Reputation: 159
I'm working on a simplified website downloader (Programming Assignment) and I have to recursively go through the links in the given url and download the individual pages to my local directory.
I already have a function to retrieve all the hyperlinks(href attributes) from a single page, Set<String> retrieveLinksOnPage(URL url)
. This function returns a vector of hyperlinks. I have been told to download pages up to level 4. (Level 0 being the Home Page) Therefore I basically want to retrieve all the links in the site but I'm having difficulty coming up with the recursion algorithm. In the end, I intend to call my function like this :
retrieveAllLinksFromSite("http://www.example.com/ldsjf.html",0)

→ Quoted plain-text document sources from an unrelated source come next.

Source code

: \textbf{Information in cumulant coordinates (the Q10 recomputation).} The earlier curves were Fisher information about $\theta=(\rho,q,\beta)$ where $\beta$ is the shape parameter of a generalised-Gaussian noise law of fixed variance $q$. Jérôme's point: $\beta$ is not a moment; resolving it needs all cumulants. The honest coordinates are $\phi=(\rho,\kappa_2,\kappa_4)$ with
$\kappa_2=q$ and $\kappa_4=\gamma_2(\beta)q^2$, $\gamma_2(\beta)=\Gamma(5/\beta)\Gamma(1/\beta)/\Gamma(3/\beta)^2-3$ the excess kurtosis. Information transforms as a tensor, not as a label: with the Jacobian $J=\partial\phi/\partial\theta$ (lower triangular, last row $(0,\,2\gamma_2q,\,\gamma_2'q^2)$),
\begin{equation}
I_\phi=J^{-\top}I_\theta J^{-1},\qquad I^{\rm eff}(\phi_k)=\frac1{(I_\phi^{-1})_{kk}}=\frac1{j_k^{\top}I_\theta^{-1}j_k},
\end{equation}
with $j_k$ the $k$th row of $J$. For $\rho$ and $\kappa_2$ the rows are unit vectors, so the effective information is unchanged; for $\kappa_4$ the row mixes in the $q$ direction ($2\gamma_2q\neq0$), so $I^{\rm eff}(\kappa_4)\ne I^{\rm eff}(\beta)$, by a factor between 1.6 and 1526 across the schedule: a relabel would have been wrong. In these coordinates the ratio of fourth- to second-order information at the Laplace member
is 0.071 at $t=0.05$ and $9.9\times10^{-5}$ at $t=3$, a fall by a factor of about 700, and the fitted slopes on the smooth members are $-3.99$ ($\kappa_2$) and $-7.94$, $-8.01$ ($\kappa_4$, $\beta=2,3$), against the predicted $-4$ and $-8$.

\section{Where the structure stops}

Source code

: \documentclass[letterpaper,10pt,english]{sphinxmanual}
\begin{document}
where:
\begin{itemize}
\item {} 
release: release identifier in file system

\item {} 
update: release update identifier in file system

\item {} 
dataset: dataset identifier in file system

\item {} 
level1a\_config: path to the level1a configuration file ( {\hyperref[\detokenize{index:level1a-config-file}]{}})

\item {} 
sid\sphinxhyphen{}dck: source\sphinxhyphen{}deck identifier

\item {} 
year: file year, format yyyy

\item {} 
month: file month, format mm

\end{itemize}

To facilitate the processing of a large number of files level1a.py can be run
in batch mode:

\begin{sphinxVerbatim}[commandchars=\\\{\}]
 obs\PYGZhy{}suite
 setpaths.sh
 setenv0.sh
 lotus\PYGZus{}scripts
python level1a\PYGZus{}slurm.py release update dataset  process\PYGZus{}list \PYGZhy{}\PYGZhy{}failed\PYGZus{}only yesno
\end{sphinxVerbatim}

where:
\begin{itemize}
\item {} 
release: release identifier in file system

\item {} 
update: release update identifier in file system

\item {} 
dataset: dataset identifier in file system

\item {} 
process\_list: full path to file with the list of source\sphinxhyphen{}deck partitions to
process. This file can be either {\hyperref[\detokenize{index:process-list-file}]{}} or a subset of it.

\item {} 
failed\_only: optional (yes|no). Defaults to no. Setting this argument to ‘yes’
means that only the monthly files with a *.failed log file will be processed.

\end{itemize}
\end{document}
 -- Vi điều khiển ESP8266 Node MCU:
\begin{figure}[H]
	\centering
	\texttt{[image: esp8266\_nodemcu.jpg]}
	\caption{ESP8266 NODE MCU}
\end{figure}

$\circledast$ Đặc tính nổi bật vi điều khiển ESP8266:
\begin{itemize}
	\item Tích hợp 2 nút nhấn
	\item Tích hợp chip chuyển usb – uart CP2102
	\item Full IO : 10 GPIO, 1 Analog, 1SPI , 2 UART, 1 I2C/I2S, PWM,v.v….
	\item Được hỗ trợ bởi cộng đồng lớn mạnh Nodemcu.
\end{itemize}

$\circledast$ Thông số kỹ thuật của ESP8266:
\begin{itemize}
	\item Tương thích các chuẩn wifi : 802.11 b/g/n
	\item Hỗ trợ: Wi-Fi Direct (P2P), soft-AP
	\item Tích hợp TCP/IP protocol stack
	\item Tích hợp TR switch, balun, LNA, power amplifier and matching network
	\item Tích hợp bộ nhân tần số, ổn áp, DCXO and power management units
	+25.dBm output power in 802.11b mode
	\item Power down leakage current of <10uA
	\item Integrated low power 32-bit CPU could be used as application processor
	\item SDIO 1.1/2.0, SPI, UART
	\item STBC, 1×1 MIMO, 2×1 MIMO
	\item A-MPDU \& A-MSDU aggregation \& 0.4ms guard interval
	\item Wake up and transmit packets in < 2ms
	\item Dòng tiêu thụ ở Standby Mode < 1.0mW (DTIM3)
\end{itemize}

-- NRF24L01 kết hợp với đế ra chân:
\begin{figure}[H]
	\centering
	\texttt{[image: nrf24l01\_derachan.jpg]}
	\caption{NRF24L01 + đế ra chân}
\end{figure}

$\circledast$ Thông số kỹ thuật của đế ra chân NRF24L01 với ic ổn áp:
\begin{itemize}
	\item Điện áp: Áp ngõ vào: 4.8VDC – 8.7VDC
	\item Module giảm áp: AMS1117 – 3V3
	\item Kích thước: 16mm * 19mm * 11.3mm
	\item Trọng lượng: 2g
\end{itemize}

Set<String> Links=new Set<String>();
Set<String> retrieveAllLinksFromSite (URL url, int Level,Set<String> Links)
{
if(Level==4)
return;
else{
//retrieveLinksOnPage(url,0);
//I'm pretty Lost Actually!
}
}
Thanks!
Upvotes: 1
Views: 2301
Reputation: 8969
Here is the pseudo code:
Set<String> retrieveAllLinksFromSite(int Level, Set<String> Links) {
if (Level < 5) {
Set<String> local_links = new HashSet<String>();
for (String link : Links) {
// do download link
Set<String> new_links = ;// do parsing the downloaded html of link;
local_links.addAll(retrieveAllLinksFromSite(Level+1, new_links));
}
return local_links;
} else {
return Links;
}
}
You will need to implement thing in the comments yourself. To run the function from a given single link, you need to create an initial set of links which contains only one initial link. However, it also works if you ahve multiple initial links.
Set<String> initial_link_set = new HashSet();
initial_link_set.add("http://abc.com/");
Set<String> final_link_set = retrieveAllLinksFromSite(1, initial_link_set);
Upvotes: 3
Reputation: 6860
You can use a HashMap
instead of a Vector
to store the links and their levels (since you need to recursively get all links down to level 4)
Also , it would be something like this(just giving an overall hint) :
HashMap Links=new HashMap();
void retrieveAllLinksFromSite (URL url, int Level)
{
if(Level==4)
return;
else{
retrieve the links on current page and for each retrieved link,
do {
download the link
Links.put(the retrieved url,Level) // store the link with level in hashmap
retrieveAllLinksFromSite (the retrieved url ,Level+1) //recursively call for
further levels
}
}
}
Upvotes: 0